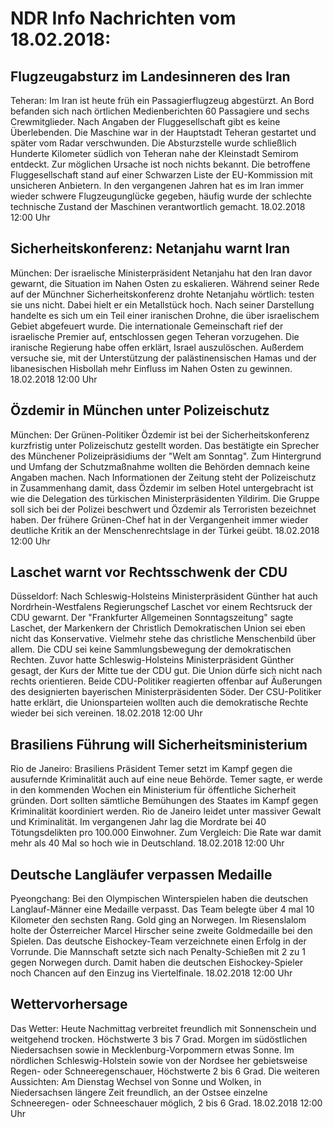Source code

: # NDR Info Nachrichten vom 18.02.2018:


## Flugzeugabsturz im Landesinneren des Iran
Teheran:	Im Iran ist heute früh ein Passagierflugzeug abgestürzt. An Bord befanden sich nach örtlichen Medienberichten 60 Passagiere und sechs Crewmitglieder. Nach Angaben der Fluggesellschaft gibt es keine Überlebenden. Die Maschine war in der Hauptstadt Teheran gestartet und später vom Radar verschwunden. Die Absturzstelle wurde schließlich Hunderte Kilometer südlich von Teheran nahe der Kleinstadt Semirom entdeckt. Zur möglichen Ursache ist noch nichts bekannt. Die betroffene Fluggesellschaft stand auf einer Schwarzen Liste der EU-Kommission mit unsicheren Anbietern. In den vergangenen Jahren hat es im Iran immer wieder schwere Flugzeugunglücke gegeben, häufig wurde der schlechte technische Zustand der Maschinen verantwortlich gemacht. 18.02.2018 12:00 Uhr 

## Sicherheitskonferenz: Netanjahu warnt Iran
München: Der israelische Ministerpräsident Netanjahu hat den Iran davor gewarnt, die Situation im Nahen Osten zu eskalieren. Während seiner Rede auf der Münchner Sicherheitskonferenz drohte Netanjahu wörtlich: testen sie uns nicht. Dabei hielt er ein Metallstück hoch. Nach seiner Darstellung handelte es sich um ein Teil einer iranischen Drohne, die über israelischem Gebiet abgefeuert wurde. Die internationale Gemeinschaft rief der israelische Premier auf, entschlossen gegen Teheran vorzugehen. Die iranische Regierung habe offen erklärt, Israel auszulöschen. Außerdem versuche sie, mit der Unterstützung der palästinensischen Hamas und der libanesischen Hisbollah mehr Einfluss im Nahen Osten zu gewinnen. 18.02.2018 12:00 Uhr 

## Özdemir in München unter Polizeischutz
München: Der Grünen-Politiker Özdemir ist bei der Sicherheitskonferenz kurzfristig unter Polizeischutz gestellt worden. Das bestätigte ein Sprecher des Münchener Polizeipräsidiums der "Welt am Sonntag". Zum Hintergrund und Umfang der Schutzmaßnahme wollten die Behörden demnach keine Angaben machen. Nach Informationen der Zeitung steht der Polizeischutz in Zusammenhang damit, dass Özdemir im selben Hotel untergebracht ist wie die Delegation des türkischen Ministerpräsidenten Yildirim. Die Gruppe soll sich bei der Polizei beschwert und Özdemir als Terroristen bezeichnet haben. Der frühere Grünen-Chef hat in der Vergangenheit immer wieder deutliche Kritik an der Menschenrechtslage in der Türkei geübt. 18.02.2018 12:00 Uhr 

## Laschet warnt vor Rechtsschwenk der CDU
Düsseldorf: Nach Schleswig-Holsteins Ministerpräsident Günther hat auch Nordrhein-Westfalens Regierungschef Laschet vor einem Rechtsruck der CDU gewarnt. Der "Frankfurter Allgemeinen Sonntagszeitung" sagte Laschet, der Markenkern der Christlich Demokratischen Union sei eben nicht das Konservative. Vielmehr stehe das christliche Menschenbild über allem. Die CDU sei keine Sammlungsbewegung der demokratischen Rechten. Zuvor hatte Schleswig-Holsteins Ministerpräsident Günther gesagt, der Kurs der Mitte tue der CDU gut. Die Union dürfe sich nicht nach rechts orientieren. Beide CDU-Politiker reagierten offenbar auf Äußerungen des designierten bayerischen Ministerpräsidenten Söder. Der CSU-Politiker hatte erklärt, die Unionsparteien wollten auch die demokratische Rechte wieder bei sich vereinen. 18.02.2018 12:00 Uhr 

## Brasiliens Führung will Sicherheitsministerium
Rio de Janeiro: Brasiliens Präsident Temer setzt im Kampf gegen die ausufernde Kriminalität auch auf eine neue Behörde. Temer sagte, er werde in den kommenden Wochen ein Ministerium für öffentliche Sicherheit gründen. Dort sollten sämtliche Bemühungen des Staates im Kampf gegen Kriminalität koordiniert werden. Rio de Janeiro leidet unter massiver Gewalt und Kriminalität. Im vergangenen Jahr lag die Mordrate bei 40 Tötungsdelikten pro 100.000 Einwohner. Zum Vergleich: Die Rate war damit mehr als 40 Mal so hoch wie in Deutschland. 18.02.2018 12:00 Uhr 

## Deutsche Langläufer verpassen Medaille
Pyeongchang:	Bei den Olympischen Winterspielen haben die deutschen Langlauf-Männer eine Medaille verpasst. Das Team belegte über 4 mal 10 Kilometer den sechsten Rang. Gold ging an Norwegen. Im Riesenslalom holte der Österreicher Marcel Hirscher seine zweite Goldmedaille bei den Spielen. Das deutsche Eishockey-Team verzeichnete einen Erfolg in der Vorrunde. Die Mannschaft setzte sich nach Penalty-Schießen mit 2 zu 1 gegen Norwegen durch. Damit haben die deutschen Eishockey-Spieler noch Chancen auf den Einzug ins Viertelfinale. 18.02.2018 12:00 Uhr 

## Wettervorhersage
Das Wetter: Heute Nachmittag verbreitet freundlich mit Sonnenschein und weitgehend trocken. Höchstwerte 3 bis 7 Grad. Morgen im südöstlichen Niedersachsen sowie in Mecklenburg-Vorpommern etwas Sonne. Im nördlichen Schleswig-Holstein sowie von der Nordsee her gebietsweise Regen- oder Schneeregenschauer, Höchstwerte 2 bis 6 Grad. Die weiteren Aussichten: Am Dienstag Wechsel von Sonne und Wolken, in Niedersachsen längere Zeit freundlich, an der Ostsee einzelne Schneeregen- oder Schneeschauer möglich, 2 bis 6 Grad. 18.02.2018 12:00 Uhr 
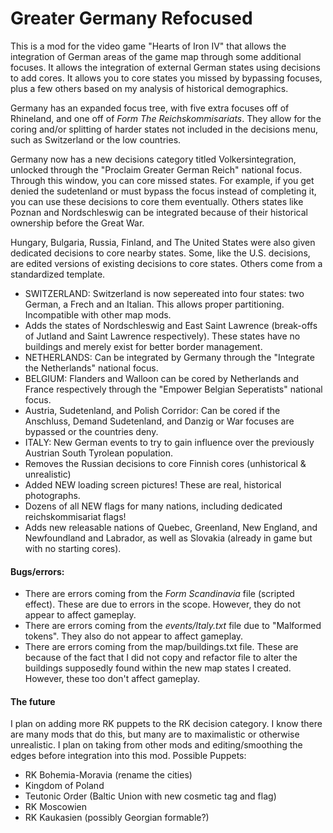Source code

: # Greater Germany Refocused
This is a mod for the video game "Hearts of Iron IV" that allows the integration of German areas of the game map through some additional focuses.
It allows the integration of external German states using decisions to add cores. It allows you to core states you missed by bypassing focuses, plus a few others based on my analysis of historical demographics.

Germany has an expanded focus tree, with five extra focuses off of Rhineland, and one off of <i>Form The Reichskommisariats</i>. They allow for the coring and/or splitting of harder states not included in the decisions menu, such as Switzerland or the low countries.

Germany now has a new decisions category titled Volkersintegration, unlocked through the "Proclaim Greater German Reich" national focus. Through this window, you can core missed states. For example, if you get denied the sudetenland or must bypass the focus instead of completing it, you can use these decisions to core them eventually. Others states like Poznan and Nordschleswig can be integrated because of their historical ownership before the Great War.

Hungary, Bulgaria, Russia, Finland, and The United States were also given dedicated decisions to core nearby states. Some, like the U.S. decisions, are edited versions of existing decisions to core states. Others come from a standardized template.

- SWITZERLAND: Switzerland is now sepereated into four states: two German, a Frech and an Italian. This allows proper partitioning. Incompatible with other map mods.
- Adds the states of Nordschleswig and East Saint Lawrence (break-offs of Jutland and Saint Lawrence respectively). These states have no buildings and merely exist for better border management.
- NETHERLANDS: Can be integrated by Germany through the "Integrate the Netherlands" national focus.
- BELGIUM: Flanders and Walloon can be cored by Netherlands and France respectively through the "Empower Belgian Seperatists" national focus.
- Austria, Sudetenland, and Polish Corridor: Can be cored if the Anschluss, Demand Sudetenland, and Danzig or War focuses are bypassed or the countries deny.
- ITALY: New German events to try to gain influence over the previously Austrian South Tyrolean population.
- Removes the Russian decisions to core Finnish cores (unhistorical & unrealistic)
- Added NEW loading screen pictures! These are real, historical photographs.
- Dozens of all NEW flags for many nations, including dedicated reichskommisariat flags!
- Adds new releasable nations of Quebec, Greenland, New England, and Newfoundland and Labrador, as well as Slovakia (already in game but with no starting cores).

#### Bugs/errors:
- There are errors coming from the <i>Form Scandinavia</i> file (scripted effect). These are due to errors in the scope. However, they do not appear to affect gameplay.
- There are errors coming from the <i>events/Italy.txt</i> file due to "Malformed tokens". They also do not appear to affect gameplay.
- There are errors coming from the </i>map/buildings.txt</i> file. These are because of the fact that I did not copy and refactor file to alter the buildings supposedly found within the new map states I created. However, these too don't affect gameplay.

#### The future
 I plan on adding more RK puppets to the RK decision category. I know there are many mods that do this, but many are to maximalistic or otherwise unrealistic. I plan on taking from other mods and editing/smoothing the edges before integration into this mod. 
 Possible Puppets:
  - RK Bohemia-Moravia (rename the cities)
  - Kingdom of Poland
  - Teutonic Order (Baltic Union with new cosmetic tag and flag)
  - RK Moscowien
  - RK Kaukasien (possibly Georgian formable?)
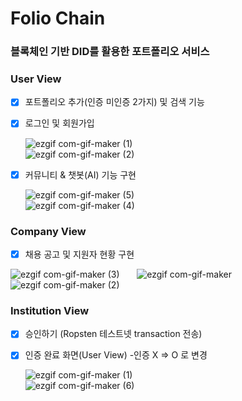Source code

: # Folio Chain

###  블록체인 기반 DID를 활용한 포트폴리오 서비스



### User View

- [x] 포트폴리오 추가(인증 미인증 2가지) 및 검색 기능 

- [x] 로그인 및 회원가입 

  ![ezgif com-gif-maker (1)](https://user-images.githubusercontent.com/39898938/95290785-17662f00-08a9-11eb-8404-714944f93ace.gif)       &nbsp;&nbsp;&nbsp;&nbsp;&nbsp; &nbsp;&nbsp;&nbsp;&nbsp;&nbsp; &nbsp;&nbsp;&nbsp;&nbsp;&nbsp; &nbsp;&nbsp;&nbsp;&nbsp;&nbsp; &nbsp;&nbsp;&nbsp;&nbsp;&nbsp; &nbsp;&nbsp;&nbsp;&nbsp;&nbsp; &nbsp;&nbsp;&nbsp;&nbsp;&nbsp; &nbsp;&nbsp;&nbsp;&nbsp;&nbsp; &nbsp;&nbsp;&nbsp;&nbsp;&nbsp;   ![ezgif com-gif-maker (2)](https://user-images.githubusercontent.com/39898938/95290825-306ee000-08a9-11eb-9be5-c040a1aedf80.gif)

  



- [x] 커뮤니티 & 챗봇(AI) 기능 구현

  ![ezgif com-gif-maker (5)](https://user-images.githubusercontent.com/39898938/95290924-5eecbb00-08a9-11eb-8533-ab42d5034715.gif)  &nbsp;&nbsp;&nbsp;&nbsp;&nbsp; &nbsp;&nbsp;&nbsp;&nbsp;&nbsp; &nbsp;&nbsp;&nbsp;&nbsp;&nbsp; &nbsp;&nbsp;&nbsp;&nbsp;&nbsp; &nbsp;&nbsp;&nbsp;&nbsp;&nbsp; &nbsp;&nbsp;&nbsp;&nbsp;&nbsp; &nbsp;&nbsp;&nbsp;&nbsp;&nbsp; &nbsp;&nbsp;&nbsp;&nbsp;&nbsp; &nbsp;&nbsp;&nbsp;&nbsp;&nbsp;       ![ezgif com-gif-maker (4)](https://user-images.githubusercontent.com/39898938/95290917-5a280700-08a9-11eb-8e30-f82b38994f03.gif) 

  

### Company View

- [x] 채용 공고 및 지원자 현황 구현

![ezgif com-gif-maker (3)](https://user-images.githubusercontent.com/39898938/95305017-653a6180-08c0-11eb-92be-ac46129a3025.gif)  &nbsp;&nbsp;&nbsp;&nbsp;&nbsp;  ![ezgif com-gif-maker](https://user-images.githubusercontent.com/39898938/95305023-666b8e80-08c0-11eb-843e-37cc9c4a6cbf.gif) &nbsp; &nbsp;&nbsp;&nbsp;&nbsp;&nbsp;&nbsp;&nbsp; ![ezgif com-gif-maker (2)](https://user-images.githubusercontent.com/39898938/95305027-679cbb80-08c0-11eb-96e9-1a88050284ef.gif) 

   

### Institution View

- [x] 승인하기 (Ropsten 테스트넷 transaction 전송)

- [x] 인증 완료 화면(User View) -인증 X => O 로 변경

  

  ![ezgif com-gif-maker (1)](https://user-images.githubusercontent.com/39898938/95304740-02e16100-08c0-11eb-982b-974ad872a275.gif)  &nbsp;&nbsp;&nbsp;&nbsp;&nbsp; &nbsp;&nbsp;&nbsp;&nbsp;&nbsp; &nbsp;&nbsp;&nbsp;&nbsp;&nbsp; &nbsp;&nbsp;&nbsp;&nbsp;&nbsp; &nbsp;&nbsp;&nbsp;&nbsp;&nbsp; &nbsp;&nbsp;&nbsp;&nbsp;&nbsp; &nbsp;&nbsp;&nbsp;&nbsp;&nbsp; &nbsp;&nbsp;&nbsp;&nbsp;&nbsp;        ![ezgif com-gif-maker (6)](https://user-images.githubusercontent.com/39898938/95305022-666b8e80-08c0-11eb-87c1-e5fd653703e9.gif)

○ ○ ○ ○

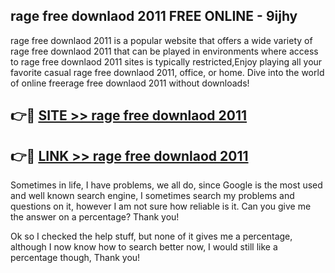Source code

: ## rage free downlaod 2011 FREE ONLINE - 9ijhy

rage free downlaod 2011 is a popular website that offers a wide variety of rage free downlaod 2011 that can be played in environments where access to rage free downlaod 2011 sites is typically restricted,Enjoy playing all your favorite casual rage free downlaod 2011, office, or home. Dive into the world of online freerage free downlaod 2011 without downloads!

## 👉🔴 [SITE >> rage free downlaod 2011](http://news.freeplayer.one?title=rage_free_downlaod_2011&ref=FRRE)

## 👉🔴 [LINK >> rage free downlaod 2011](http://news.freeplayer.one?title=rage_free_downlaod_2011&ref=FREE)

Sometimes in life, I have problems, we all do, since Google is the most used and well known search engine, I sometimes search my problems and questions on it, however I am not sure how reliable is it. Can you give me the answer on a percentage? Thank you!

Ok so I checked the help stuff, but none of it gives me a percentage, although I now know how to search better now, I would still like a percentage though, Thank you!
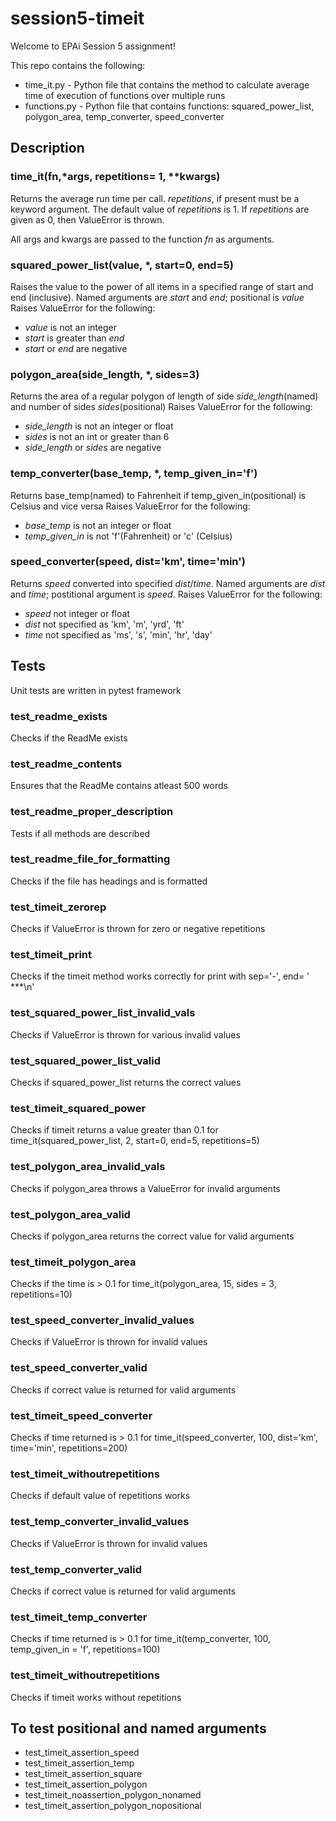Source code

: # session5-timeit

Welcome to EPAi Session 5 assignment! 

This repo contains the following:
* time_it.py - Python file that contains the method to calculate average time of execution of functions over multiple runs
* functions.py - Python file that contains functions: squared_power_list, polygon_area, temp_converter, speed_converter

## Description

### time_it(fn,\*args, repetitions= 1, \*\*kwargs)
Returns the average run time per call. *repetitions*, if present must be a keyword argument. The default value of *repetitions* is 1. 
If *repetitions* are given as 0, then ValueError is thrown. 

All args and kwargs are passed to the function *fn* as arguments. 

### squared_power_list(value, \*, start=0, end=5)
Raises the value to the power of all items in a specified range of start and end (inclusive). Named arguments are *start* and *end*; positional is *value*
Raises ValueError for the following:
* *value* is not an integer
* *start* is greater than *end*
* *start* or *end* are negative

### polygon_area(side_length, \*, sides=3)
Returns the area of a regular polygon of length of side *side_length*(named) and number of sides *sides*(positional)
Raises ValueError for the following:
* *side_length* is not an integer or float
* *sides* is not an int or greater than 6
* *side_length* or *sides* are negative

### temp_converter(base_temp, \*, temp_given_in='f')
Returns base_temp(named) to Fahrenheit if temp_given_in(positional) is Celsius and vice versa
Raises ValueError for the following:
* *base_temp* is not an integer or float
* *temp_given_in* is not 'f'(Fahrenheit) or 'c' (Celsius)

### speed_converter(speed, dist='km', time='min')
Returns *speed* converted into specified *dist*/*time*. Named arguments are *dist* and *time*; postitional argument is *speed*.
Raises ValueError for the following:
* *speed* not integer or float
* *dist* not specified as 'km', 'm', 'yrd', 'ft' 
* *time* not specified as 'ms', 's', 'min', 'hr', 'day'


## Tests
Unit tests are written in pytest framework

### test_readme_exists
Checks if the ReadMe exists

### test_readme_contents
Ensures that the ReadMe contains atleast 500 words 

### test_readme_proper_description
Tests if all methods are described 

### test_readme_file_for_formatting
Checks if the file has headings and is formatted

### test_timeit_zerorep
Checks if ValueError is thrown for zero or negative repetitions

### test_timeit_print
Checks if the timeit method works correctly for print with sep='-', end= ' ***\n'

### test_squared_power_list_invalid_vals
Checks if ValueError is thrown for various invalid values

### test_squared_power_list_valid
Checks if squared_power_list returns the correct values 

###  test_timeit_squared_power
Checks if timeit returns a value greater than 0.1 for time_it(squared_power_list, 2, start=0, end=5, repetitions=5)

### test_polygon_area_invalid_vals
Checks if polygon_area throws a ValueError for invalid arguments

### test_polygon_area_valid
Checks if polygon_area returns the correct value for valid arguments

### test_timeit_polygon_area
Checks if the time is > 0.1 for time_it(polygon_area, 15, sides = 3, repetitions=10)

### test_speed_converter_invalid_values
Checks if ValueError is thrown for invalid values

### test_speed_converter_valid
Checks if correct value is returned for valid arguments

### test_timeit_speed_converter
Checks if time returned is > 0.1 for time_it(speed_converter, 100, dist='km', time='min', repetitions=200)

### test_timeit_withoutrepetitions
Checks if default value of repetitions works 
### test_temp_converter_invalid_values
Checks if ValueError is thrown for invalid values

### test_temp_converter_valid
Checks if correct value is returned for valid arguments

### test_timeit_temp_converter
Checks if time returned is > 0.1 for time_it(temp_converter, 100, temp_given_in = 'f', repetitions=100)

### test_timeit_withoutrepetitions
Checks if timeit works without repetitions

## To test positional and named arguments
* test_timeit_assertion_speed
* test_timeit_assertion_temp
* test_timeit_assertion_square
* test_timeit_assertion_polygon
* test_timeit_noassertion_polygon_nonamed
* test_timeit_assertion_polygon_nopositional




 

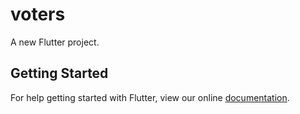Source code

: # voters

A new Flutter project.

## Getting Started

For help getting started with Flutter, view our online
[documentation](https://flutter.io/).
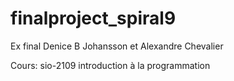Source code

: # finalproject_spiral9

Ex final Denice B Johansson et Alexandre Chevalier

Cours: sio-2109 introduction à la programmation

○ ○ ○ ○

■ **Exercise description**: Show all lines from the listing above in which "포트폴리오" appears.

■ **Exercise result**:
###  블록체인 기반 DID를 활용한 포트폴리오 서비스
- [x] 포트폴리오 추가(인증 미인증 2가지) 및 검색 기능 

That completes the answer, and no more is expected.